Task objective: Give the count of lines in the data that include "wedge", with no other words.

*** Opening Stored data ***

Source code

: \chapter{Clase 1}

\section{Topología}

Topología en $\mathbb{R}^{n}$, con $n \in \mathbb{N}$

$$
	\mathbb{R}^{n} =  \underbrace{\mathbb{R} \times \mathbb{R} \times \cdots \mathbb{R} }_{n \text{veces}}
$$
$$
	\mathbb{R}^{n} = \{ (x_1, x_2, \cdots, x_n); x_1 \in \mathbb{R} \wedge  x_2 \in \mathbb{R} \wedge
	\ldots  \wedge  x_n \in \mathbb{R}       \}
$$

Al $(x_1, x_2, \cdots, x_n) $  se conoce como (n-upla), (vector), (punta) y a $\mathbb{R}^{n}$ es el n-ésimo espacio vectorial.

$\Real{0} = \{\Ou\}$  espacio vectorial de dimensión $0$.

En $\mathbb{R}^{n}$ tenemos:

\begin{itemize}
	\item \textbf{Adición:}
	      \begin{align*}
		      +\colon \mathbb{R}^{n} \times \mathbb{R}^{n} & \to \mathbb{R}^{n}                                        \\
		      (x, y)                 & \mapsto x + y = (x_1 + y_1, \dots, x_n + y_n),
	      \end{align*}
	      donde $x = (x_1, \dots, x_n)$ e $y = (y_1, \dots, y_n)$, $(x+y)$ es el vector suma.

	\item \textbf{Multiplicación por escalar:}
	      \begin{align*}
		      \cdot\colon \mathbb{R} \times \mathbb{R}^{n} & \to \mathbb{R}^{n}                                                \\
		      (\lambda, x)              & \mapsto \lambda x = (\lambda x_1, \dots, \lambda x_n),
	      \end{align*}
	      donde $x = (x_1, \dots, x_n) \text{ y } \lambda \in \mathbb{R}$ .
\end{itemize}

*** Closing Stored data ***

Reply: 2